The origin of ependymoma is a matter of debate. There seems to be an agreement that the ontogeny of ependymoma is radial glia, which is the stem cell of tanycyte and glia. Tanycytes are interspersed among the columnar ependymal cells. Studies suggested that tumors with histomorphologic and ultrastructural characteristics similar to tanycyte also include pilocytic astrocytoma, myxopapillary ependymoma, astroblastoma, and subependymoma 7. Interestingly the precursor cells of subependymomas have not been conclusively identified although some candidates have been proposed: subependymal glia, astrocytes of the subependymal plate, ependymal cells and a mixture of astrocytes and ependymal cells 4.
Subependymomas represent only 0.2 to 0.7% of intracranial tumors and are often clinically silent 3. In 1978, Scheithauer reviewed a total of 95 cases from the literature, the largest study to date, including 21 symptomatic cases from his personal files 6. In a clinicopathological evaluation of 83 cases 5, 43 tumors arose in the posterior fossa, 37 in lateral ventricles, 2 in spinal cord and one in the temporal horn. 18% (15/83) of subependymomas exhibited a mixed histologic pattern: that is, subependymoma together with another glial tumor. The most common mixture (13/83) was subependymoma and ependymoma and the remaining two cases were subependymoma mixed with astrocytoma.
TE generally do not show typical ependymal rosettes and these have been defined as “pure type” 2. Another type was defined as “mixed type” and this contained both true rosettes and perivascular pseudorosettes. In Friede and Pollak's initial report of 11 tumors 6 of them were likely mixed type with the remaining 5 being pure type 1.
TE must be differentiated from other tumors which are composed of elongated piloid cells mainly pilocytic astrocytomas, diffuse astrocytomas and schwannomas. Electron microscopy helps in this differential diagnosis with neoplastic tanycytes showing microvilli, cilia, cell junctions, intracytoplasmic filaments and absence of basal lamina. Pilocytic astrocytomas, diffuse astrocytomas and schwannomas are devoid of microvilli and cilia, whereas in schwannomas tumor cells are surrounded by basal lamina.
Thus, the present case is an unusual example of TE. The occurrence of SEGA‐like pleomorphic cells was an additional unusual feature.
Abstract
Combined tumors showing histologic features of both ependymoma and subependymoma have been described. In this report we present a case of combined tanycytic ependymoma with foci of subependymoma (WHO grade II), occurring in a 40 year‐old male, which arose in the wall of the lateral ventricle.

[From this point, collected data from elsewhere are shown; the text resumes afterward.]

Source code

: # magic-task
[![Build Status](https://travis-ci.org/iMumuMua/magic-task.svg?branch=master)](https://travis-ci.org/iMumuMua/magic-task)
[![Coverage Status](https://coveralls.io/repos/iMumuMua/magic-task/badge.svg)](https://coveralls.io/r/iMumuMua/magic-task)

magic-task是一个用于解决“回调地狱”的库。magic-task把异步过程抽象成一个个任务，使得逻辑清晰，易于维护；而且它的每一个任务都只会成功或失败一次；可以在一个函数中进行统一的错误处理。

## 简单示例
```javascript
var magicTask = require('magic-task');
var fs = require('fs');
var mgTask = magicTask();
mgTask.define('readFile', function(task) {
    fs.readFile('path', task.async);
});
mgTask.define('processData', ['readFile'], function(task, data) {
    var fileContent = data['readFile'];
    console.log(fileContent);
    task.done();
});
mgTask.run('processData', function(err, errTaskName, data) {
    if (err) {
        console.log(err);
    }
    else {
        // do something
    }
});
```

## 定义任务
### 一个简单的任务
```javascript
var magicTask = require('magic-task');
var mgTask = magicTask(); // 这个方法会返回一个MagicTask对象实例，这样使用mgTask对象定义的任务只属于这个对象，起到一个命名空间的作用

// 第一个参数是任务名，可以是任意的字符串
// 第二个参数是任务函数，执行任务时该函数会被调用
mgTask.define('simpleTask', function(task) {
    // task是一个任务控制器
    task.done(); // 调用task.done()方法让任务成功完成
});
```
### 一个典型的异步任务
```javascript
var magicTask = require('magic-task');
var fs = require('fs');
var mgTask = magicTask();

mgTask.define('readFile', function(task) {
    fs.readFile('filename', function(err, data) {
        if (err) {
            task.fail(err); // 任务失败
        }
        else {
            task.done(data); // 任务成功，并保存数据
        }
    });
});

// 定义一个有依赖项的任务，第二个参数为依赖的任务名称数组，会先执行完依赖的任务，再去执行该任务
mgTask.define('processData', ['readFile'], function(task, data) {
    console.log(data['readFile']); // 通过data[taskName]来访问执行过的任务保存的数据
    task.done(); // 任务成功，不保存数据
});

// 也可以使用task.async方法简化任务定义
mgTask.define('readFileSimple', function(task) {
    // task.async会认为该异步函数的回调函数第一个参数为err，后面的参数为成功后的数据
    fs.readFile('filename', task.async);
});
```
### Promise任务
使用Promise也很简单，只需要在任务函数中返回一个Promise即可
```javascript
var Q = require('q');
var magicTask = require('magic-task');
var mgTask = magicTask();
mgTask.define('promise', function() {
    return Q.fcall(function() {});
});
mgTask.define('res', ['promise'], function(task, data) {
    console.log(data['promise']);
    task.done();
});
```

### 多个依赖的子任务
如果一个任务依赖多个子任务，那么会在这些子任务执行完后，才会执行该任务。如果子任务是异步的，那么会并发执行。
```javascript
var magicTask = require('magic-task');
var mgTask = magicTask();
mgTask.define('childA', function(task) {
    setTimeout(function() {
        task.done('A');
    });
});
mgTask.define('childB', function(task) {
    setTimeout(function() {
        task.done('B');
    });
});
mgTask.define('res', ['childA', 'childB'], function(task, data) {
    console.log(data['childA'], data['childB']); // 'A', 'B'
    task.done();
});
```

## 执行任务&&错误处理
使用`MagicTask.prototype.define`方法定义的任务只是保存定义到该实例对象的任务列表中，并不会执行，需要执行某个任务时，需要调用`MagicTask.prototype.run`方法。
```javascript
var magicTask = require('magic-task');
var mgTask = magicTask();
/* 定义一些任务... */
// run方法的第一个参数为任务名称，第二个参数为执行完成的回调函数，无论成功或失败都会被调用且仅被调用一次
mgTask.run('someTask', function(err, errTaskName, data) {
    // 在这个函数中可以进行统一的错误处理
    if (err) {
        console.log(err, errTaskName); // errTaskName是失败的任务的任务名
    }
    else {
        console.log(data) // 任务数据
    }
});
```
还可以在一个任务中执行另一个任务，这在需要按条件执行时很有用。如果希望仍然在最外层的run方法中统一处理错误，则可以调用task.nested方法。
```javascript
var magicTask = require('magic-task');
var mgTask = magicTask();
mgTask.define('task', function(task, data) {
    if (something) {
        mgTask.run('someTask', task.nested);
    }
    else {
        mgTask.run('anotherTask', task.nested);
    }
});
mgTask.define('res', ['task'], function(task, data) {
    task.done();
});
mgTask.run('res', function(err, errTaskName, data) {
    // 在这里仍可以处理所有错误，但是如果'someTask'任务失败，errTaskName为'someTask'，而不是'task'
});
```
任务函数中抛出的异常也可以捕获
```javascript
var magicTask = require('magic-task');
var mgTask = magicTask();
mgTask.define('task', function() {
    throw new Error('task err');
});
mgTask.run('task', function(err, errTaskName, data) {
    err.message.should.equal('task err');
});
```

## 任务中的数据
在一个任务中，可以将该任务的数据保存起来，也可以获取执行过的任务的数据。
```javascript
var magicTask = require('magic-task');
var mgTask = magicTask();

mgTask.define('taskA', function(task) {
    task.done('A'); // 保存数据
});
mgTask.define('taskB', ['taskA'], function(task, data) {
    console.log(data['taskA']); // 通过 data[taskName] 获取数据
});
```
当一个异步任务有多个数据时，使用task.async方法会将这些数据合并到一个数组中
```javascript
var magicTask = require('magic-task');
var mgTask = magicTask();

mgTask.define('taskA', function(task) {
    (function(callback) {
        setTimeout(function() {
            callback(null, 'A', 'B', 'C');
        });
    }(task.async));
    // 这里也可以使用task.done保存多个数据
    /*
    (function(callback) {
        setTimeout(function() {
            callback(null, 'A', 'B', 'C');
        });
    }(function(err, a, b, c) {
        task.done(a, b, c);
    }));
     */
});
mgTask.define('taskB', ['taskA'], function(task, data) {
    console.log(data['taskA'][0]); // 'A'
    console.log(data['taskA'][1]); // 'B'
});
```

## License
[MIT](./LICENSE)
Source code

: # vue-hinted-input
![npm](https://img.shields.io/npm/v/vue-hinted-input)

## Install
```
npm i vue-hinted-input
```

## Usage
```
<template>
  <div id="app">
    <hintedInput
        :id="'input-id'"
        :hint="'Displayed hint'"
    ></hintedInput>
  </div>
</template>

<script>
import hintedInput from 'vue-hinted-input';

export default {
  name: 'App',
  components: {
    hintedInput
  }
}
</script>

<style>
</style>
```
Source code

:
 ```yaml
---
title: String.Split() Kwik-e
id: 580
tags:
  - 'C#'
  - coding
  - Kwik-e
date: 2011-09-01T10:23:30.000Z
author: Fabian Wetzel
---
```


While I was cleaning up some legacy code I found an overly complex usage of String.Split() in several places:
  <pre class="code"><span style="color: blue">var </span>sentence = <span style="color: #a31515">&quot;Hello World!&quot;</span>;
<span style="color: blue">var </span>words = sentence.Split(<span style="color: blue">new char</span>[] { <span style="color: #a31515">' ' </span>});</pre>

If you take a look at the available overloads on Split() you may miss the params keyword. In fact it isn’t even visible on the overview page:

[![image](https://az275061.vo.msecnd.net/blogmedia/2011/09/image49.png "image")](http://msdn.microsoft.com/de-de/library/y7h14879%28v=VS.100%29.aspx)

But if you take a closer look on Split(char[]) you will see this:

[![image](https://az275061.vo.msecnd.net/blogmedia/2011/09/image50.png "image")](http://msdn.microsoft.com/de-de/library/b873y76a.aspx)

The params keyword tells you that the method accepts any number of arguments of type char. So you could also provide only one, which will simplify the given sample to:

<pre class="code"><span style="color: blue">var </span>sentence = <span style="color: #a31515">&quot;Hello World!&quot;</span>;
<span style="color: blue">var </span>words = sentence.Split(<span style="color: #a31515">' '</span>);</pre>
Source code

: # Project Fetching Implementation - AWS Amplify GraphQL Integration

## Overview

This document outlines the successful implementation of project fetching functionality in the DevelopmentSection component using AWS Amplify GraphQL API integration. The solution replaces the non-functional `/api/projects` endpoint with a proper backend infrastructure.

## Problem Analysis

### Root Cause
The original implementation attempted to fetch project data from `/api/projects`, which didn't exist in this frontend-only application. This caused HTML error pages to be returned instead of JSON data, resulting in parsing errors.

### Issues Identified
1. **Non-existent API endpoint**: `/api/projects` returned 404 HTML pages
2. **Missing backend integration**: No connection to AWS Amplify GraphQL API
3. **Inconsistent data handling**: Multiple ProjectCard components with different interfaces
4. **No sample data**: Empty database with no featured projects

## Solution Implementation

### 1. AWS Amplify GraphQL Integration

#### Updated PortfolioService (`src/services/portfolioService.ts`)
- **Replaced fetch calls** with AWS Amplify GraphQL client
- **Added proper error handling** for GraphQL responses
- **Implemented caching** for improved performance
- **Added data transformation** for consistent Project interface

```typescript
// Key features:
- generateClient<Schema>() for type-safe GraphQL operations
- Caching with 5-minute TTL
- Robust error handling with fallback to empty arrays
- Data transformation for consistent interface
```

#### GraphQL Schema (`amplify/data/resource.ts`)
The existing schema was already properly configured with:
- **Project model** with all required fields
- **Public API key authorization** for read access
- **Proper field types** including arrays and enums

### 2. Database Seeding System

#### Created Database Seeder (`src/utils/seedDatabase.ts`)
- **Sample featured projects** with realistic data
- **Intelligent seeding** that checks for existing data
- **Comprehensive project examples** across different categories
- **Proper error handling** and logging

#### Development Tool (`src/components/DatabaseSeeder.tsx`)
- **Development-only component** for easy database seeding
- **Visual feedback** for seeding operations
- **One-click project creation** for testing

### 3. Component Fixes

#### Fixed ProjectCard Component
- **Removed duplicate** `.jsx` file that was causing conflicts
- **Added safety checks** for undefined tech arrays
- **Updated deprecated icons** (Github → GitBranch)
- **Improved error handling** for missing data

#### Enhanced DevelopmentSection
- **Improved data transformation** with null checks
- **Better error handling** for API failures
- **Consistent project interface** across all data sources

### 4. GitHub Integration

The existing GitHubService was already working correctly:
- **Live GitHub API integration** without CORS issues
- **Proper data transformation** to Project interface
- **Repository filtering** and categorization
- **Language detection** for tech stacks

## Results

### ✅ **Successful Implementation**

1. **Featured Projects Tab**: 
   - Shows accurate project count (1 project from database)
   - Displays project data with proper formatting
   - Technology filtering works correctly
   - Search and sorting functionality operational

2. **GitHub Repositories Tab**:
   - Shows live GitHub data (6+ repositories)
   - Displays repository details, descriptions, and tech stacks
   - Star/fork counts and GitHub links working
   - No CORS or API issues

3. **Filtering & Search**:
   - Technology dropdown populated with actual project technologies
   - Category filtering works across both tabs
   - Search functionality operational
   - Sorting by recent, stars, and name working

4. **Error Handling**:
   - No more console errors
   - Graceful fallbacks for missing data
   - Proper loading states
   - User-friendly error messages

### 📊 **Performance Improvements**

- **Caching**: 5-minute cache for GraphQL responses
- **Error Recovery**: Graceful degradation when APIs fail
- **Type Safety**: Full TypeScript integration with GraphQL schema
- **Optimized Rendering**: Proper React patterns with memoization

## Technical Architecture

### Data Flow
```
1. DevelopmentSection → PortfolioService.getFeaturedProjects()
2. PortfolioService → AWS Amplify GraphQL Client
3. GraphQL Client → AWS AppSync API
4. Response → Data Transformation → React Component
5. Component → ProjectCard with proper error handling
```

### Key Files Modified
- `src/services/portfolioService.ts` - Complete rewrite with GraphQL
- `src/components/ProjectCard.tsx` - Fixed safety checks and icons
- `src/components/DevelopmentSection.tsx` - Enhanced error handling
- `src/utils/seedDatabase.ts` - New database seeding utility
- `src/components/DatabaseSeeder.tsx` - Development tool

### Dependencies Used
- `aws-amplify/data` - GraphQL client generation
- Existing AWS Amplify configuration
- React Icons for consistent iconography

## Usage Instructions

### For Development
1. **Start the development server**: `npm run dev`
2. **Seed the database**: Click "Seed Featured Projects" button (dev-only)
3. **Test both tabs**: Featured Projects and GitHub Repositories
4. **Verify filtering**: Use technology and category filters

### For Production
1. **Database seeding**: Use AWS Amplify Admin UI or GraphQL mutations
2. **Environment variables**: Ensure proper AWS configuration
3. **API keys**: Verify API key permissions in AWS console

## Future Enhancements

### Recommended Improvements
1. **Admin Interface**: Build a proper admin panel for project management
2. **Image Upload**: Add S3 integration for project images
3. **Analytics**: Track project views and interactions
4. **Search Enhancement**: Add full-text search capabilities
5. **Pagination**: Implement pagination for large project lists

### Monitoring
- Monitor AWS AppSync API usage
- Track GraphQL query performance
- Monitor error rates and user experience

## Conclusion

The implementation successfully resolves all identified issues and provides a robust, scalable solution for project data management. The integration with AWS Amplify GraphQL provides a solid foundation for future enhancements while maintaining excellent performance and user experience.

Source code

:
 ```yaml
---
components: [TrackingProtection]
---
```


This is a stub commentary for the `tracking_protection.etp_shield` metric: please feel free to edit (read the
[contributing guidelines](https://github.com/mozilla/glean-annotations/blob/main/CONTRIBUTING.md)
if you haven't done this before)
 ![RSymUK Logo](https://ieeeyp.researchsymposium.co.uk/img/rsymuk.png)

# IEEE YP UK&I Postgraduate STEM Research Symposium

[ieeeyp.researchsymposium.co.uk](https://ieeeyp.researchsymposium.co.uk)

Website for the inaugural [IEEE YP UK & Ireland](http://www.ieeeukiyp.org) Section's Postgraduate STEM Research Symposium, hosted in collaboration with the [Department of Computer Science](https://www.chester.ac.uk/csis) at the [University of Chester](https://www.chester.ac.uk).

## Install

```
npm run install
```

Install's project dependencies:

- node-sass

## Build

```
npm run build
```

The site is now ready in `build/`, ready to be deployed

The tanycytic ependymoma component showed elongated fibrillary cells with a fascicular pattern of growth, while the subependymoma component showed clustered cell bodies surrounded by a fibrillary stroma with a microcystic appearance. We consider the present case to be an unusual example of tanycytic ependymoma; which to the best of our knowledge has not been associated with a subependymoma.